# Task to carry out
Pull out every line below that holds the word "installation".
START Data excerpts
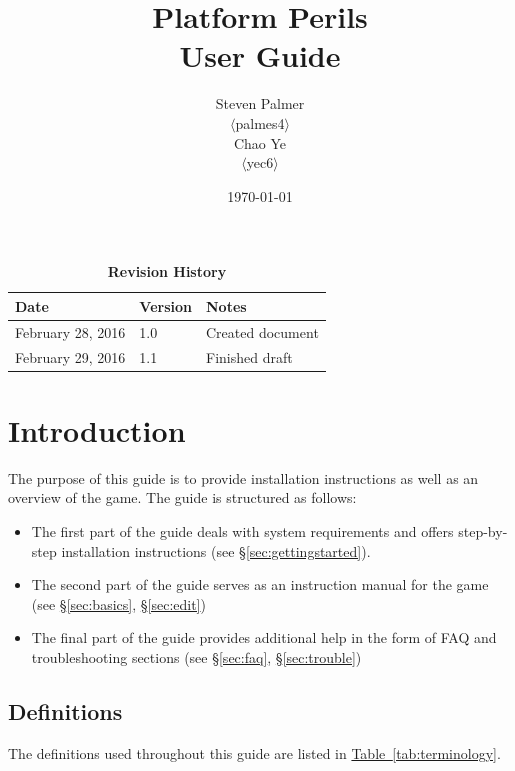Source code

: \documentclass[12pt, titlepage]{article}
\begin{document}
\title{\bf Platform Perils\\[\baselineskip]\Large User Guide}
\author{Steven Palmer\\$\langle$palmes4$\rangle$\\Chao Ye\\$\langle$yec6$\rangle$}
\date{\today}
	
\maketitle

\tableofcontents
\listoftables
\listoffigures


\begin{table}[b]
\caption*{\bf Revision History}
\begin{tabularx}{\textwidth}{p{3.5cm}p{2cm}X}
\toprule {\bf Date} & {\bf Version} & {\bf Notes}\\
\midrule
February 28, 2016 & 1.0 & Created document\\
February 29, 2016 & 1.1 & Finished draft\\
\bottomrule
\end{tabularx}
\end{table}

\newpage


\section{Introduction}
The purpose of this guide is to provide installation instructions as well as an overview of the game.  The guide is structured as follows:

\begin{itemize}
  \item The first part of the guide deals with system requirements and offers step-by-step installation instructions (see \hyperref[sec:gettingstarted]{\S\ref*{sec:gettingstarted}}).
  \item The second part of the guide serves as an instruction manual for the game (see \hyperref[sec:basics]{\S\ref*{sec:basics}}, \hyperref[sec:edit]{\S\ref*{sec:edit}})
  \item The final part of the guide provides additional help in the form of FAQ and troubleshooting sections (see \hyperref[sec:faq]{\S\ref*{sec:faq}}, \hyperref[sec:trouble]{\S\ref*{sec:trouble}})
\end{itemize}

\subsection{Definitions}
The definitions used throughout this guide are listed in \hyperref[tab:terminology]{Table~\ref*{tab:terminology}}.
\end{document}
END Data excerpts
# Answer space
The purpose of this guide is to provide installation instructions as well as an overview of the game.  The guide is structured as follows:
  \item The first part of the guide deals with system requirements and offers step-by-step installation instructions (see \hyperref[sec:gettingstarted]{\S\ref*{sec:gettingstarted}}).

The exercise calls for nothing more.